General Secretary, All India Democratic Women's Association

Personal details
- Born: 1958 (age 67–68)
- Party: Communist Party of India (Marxist)

= Sudha Sundararaman =

Indian politician (born 1958)

Sudha Sundararaman (born 1958) is an Indian politician and the central committee member of Communist Party of India (Marxist). As of 2014, she is the general secretary of All India Democratic Women's Association.

==Biography==
Sundararaman became interested in the Students' Federation of India, a student wing of Communist Party of India (Marxist), while she was a student of English literature at Ethiraj College for Women, Chennai.
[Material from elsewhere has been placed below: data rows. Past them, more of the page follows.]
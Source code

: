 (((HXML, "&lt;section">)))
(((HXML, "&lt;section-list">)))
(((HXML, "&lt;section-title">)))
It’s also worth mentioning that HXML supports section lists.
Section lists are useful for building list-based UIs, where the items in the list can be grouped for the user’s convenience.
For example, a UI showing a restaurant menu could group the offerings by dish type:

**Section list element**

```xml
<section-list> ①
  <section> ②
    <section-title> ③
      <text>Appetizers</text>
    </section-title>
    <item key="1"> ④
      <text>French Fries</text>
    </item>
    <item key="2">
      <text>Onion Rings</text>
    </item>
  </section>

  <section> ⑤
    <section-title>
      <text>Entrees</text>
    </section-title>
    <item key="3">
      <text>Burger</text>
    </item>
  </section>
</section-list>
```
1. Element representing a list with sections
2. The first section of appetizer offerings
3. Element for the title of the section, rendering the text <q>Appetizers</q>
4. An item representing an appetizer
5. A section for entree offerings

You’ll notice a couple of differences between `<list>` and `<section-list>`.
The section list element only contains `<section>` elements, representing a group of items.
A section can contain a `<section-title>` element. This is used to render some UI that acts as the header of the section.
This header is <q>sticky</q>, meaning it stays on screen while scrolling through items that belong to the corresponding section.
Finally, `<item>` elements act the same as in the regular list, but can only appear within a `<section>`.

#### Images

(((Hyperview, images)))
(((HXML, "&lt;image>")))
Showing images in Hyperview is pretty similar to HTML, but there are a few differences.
After her graduation, she completed a Master of Philosophy and started her career as a school teacher. Sundararaman married one of her friends. During this time, she involved herself in activities such as saving women victims from violence against them. Following that, she quit her teaching job and joined All India Democratic Women's Association (AIDWA), the women's wing of the Communist Party of India (Marxist). In 1995, Sundararaman was appointed the general secretary of AIDWA Tamil Nadu and continued to hold the position till 2001.

Sundararaman challenged the opposition to passing the Women's Reservation Bill which proposes to amend the Constitution of India to reserve 1/3 of all seats in the lower house of Parliament of India and in all state legislative assemblies for women.